Plain-text document sources:
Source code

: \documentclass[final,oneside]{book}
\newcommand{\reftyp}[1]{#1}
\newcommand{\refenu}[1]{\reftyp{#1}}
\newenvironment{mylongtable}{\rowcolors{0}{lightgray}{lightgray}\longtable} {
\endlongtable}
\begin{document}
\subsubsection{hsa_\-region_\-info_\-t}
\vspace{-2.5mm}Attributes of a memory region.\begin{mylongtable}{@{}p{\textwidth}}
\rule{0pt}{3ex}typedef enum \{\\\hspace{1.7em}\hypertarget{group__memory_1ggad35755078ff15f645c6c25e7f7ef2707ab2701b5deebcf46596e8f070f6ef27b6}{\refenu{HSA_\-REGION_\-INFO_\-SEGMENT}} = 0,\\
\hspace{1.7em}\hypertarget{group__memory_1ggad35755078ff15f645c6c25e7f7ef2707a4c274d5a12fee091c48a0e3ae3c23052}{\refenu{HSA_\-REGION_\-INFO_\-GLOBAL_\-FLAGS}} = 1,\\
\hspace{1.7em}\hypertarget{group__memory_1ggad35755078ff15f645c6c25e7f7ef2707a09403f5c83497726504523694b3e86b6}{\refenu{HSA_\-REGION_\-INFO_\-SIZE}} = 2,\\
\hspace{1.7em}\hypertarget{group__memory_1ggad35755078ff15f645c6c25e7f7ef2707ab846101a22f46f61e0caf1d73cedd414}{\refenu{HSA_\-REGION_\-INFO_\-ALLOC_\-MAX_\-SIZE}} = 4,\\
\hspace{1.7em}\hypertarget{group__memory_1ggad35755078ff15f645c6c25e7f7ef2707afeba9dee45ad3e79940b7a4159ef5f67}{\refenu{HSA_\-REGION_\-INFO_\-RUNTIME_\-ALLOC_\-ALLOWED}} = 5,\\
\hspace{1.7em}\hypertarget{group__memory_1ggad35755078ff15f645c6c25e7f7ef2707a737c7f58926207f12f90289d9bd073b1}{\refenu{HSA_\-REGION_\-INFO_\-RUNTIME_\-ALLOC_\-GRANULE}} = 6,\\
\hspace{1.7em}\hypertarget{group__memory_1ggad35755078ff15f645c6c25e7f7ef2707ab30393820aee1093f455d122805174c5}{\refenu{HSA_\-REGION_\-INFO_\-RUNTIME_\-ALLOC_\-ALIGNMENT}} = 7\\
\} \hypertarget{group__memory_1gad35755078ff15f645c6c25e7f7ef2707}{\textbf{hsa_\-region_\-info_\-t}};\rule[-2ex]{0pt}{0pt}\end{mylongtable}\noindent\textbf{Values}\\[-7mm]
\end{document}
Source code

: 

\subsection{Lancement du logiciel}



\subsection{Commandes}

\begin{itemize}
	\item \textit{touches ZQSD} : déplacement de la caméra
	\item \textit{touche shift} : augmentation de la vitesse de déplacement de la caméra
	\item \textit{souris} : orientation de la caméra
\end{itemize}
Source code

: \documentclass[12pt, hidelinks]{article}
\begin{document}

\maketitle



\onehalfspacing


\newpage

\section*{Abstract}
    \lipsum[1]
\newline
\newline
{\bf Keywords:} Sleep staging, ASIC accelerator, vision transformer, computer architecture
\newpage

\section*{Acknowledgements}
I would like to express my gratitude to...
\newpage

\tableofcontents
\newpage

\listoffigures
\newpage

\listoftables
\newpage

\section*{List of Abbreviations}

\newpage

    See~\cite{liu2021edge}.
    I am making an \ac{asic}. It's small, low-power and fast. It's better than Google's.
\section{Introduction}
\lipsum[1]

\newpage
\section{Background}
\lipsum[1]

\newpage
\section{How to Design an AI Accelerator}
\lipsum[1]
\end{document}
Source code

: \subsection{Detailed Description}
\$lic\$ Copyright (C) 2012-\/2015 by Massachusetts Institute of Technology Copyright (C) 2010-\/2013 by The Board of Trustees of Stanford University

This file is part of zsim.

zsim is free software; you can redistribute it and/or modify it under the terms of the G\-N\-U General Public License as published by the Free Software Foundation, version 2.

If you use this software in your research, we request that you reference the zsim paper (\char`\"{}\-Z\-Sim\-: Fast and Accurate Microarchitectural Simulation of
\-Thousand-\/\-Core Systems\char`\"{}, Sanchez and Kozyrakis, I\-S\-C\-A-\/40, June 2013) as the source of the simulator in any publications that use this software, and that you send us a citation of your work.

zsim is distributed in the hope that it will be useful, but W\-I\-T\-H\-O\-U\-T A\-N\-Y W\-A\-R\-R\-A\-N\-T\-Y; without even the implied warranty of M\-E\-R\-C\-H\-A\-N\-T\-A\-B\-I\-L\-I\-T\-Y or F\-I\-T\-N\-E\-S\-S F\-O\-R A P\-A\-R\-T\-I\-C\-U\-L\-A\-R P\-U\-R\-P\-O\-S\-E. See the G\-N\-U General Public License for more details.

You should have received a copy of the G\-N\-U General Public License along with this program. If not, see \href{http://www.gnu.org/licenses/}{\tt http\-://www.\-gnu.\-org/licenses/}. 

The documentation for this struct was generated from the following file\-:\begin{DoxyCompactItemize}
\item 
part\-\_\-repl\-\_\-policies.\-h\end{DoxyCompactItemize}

Work instruction:
Reproduce the data above exactly, leaving nothing out.

Solution for this task:
Source code

: \documentclass[final,oneside]{book}
\newcommand{\reftyp}[1]{#1}
\newcommand{\refenu}[1]{\reftyp{#1}}
\newenvironment{mylongtable}{\rowcolors{0}{lightgray}{lightgray}\longtable} {
\endlongtable}
\begin{document}
\subsubsection{hsa_\-region_\-info_\-t}
\vspace{-2.5mm}Attributes of a memory region.\begin{mylongtable}{@{}p{\textwidth}}
\rule{0pt}{3ex}typedef enum \{\\\hspace{1.7em}\hypertarget{group__memory_1ggad35755078ff15f645c6c25e7f7ef2707ab2701b5deebcf46596e8f070f6ef27b6}{\refenu{HSA_\-REGION_\-INFO_\-SEGMENT}} = 0,\\
\hspace{1.7em}\hypertarget{group__memory_1ggad35755078ff15f645c6c25e7f7ef2707a4c274d5a12fee091c48a0e3ae3c23052}{\refenu{HSA_\-REGION_\-INFO_\-GLOBAL_\-FLAGS}} = 1,\\
\hspace{1.7em}\hypertarget{group__memory_1ggad35755078ff15f645c6c25e7f7ef2707a09403f5c83497726504523694b3e86b6}{\refenu{HSA_\-REGION_\-INFO_\-SIZE}} = 2,\\
\hspace{1.7em}\hypertarget{group__memory_1ggad35755078ff15f645c6c25e7f7ef2707ab846101a22f46f61e0caf1d73cedd414}{\refenu{HSA_\-REGION_\-INFO_\-ALLOC_\-MAX_\-SIZE}} = 4,\\
\hspace{1.7em}\hypertarget{group__memory_1ggad35755078ff15f645c6c25e7f7ef2707afeba9dee45ad3e79940b7a4159ef5f67}{\refenu{HSA_\-REGION_\-INFO_\-RUNTIME_\-ALLOC_\-ALLOWED}} = 5,\\
\hspace{1.7em}\hypertarget{group__memory_1ggad35755078ff15f645c6c25e7f7ef2707a737c7f58926207f12f90289d9bd073b1}{\refenu{HSA_\-REGION_\-INFO_\-RUNTIME_\-ALLOC_\-GRANULE}} = 6,\\
\hspace{1.7em}\hypertarget{group__memory_1ggad35755078ff15f645c6c25e7f7ef2707ab30393820aee1093f455d122805174c5}{\refenu{HSA_\-REGION_\-INFO_\-RUNTIME_\-ALLOC_\-ALIGNMENT}} = 7\\
\} \hypertarget{group__memory_1gad35755078ff15f645c6c25e7f7ef2707}{\textbf{hsa_\-region_\-info_\-t}};\rule[-2ex]{0pt}{0pt}\end{mylongtable}\noindent\textbf{Values}\\[-7mm]
\end{document}
Source code

: 

\subsection{Lancement du logiciel}



\subsection{Commandes}

\begin{itemize}
	\item \textit{touches ZQSD} : déplacement de la caméra
	\item \textit{touche shift} : augmentation de la vitesse de déplacement de la caméra
	\item \textit{souris} : orientation de la caméra
\end{itemize}
Source code

: \documentclass[12pt, hidelinks]{article}
\begin{document}

\maketitle



\onehalfspacing


\newpage

\section*{Abstract}
    \lipsum[1]
\newline
\newline
{\bf Keywords:} Sleep staging, ASIC accelerator, vision transformer, computer architecture
\newpage

\section*{Acknowledgements}
I would like to express my gratitude to...
\newpage

\tableofcontents
\newpage

\listoffigures
\newpage

\listoftables
\newpage

\section*{List of Abbreviations}

\newpage

    See~\cite{liu2021edge}.
    I am making an \ac{asic}. It's small, low-power and fast. It's better than Google's.
\section{Introduction}
\lipsum[1]

\newpage
\section{Background}
\lipsum[1]

\newpage
\section{How to Design an AI Accelerator}
\lipsum[1]
\end{document}
Source code

: \subsection{Detailed Description}
\$lic\$ Copyright (C) 2012-\/2015 by Massachusetts Institute of Technology Copyright (C) 2010-\/2013 by The Board of Trustees of Stanford University

This file is part of zsim.

zsim is free software; you can redistribute it and/or modify it under the terms of the G\-N\-U General Public License as published by the Free Software Foundation, version 2.

If you use this software in your research, we request that you reference the zsim paper (\char`\"{}\-Z\-Sim\-: Fast and Accurate Microarchitectural Simulation of
\-Thousand-\/\-Core Systems\char`\"{}, Sanchez and Kozyrakis, I\-S\-C\-A-\/40, June 2013) as the source of the simulator in any publications that use this software, and that you send us a citation of your work.

zsim is distributed in the hope that it will be useful, but W\-I\-T\-H\-O\-U\-T A\-N\-Y W\-A\-R\-R\-A\-N\-T\-Y; without even the implied warranty of M\-E\-R\-C\-H\-A\-N\-T\-A\-B\-I\-L\-I\-T\-Y or F\-I\-T\-N\-E\-S\-S F\-O\-R A P\-A\-R\-T\-I\-C\-U\-L\-A\-R P\-U\-R\-P\-O\-S\-E. See the G\-N\-U General Public License for more details.

You should have received a copy of the G\-N\-U General Public License along with this program. If not, see \href{http://www.gnu.org/licenses/}{\tt http\-://www.\-gnu.\-org/licenses/}. 

The documentation for this struct was generated from the following file\-:\begin{DoxyCompactItemize}
\item 
part\-\_\-repl\-\_\-policies.\-h\end{DoxyCompactItemize}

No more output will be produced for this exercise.